WORK INSTRUCTIONS - How many lines in the records below include "กเคส"? Answer with the number only.

DATA UNDER STUDY -
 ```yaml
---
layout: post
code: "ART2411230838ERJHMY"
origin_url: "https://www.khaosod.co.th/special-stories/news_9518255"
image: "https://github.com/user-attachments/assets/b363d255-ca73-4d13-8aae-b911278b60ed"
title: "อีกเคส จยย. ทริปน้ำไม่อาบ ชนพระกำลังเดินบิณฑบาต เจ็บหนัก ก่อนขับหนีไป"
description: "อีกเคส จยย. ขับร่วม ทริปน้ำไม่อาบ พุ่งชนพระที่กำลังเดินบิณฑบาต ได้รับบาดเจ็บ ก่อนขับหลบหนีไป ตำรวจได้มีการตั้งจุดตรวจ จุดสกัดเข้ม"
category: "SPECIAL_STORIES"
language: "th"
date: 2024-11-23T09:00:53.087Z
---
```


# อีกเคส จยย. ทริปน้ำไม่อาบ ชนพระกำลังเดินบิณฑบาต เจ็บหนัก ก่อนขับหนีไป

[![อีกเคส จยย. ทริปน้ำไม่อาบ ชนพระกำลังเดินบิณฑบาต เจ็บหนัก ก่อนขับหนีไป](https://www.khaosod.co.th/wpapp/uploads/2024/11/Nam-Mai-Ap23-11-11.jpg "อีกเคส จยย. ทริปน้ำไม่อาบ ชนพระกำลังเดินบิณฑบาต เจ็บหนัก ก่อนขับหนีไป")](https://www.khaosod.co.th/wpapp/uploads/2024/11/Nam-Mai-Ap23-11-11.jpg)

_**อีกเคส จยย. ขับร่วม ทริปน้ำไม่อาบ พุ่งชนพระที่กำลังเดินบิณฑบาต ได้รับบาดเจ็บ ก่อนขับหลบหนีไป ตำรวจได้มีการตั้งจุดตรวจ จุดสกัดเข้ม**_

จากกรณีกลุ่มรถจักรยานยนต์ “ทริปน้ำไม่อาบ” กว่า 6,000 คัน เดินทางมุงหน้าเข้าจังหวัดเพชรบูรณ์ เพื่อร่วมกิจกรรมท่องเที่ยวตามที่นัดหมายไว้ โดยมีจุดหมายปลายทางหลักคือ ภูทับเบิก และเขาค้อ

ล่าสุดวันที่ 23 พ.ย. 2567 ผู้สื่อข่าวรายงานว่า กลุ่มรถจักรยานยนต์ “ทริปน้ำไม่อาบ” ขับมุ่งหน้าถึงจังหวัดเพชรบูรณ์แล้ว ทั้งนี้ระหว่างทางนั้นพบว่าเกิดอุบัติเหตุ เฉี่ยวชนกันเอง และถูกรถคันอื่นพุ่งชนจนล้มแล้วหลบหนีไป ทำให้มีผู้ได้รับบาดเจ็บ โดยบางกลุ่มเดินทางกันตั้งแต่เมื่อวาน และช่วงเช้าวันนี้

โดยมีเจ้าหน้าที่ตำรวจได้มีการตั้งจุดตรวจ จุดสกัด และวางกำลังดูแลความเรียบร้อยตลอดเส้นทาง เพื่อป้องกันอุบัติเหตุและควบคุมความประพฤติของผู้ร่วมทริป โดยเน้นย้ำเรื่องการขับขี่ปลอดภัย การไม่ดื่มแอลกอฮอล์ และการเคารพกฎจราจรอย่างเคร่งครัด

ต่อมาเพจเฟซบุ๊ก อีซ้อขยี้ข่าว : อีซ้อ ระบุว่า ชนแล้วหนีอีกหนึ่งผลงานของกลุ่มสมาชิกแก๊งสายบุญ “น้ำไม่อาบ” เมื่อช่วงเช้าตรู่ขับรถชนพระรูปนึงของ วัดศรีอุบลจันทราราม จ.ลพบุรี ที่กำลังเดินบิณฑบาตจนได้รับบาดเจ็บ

WRITTEN ANSWER - 5